Please transcribe every record below exactly, leaving out the pictures.

> [Data supplied]:
Content starts

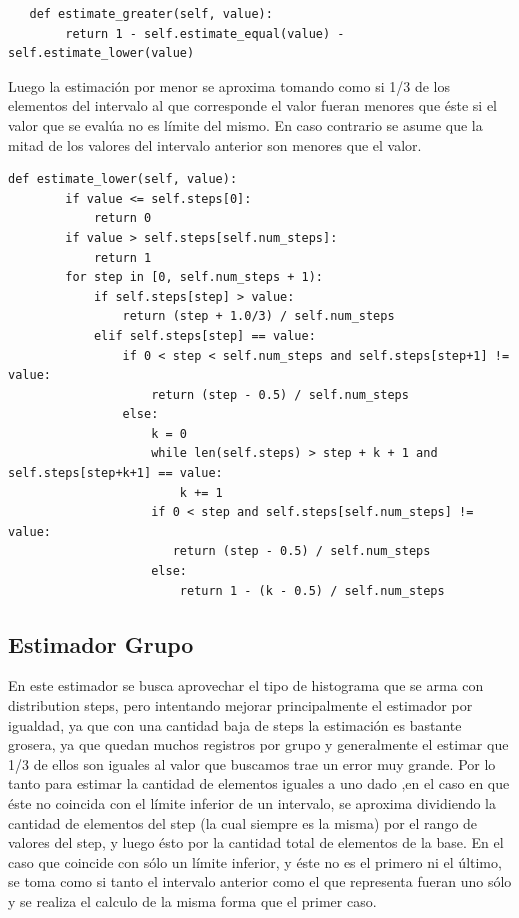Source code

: \documentclass[a4paper, 10pt, twoside]{article}
\begin{document}
 \begin{verbatim}
   def estimate_greater(self, value):
        return 1 - self.estimate_equal(value) - self.estimate_lower(value)
 \end{verbatim}
 Luego la estimación por menor se aproxima tomando como si 1/3 de los
elementos del intervalo al que corresponde el valor fueran menores que éste si el valor que se evalúa no es límite del mismo. En caso contrario se asume que la mitad de los valores del intervalo anterior son menores que el valor.

\begin{verbatim}
def estimate_lower(self, value):
        if value <= self.steps[0]:
            return 0
        if value > self.steps[self.num_steps]:
            return 1
        for step in [0, self.num_steps + 1):
            if self.steps[step] > value:
                return (step + 1.0/3) / self.num_steps
            elif self.steps[step] == value:
                if 0 < step < self.num_steps and self.steps[step+1] != value:
                    return (step - 0.5) / self.num_steps
                else:
                    k = 0
                    while len(self.steps) > step + k + 1 and self.steps[step+k+1] == value:
                        k += 1
                    if 0 < step and self.steps[self.num_steps] != value:
                       return (step - 0.5) / self.num_steps
                    else:
                        return 1 - (k - 0.5) / self.num_steps
\end{verbatim}

\subsection{Estimador Grupo}

En este estimador se busca aprovechar el tipo de histograma que se arma con distribution steps,
pero intentando mejorar principalmente el estimador por igualdad, ya que con una cantidad baja de steps la estimación es bastante grosera, ya que quedan muchos registros por
grupo y generalmente el estimar que 1/3 de ellos son iguales al valor que buscamos trae un error muy grande.
Por lo tanto para estimar la cantidad de elementos iguales a uno dado ,en el caso en que éste no coincida con el límite inferior de un intervalo, se aproxima dividiendo la cantidad de elementos del step
(la cual siempre es la misma) por el rango de valores del step, y luego ésto por la cantidad total de elementos de la base.
En el caso que coincide con sólo un límite inferior, y éste no es el primero ni el último, se toma como si tanto el intervalo anterior como el que representa fueran uno sólo y se realiza el calculo de la misma forma que el primer caso.
\end{document}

Content ends

> [Expected answer]:
Source code

: \documentclass[a4paper, 10pt, twoside]{article}
\begin{document}
 \begin{verbatim}
   def estimate_greater(self, value):
        return 1 - self.estimate_equal(value) - self.estimate_lower(value)
 \end{verbatim}
 Luego la estimación por menor se aproxima tomando como si 1/3 de los
elementos del intervalo al que corresponde el valor fueran menores que éste si el valor que se evalúa no es límite del mismo. En caso contrario se asume que la mitad de los valores del intervalo anterior son menores que el valor.

\begin{verbatim}
def estimate_lower(self, value):
        if value <= self.steps[0]:
            return 0
        if value > self.steps[self.num_steps]:
            return 1
        for step in [0, self.num_steps + 1):
            if self.steps[step] > value:
                return (step + 1.0/3) / self.num_steps
            elif self.steps[step] == value:
                if 0 < step < self.num_steps and self.steps[step+1] != value:
                    return (step - 0.5) / self.num_steps
                else:
                    k = 0
                    while len(self.steps) > step + k + 1 and self.steps[step+k+1] == value:
                        k += 1
                    if 0 < step and self.steps[self.num_steps] != value:
                       return (step - 0.5) / self.num_steps
                    else:
                        return 1 - (k - 0.5) / self.num_steps
\end{verbatim}

\subsection{Estimador Grupo}

En este estimador se busca aprovechar el tipo de histograma que se arma con distribution steps,
pero intentando mejorar principalmente el estimador por igualdad, ya que con una cantidad baja de steps la estimación es bastante grosera, ya que quedan muchos registros por
grupo y generalmente el estimar que 1/3 de ellos son iguales al valor que buscamos trae un error muy grande.
Por lo tanto para estimar la cantidad de elementos iguales a uno dado ,en el caso en que éste no coincida con el límite inferior de un intervalo, se aproxima dividiendo la cantidad de elementos del step
(la cual siempre es la misma) por el rango de valores del step, y luego ésto por la cantidad total de elementos de la base.
En el caso que coincide con sólo un límite inferior, y éste no es el primero ni el último, se toma como si tanto el intervalo anterior como el que representa fueran uno sólo y se realiza el calculo de la misma forma que el primer caso.
\end{document}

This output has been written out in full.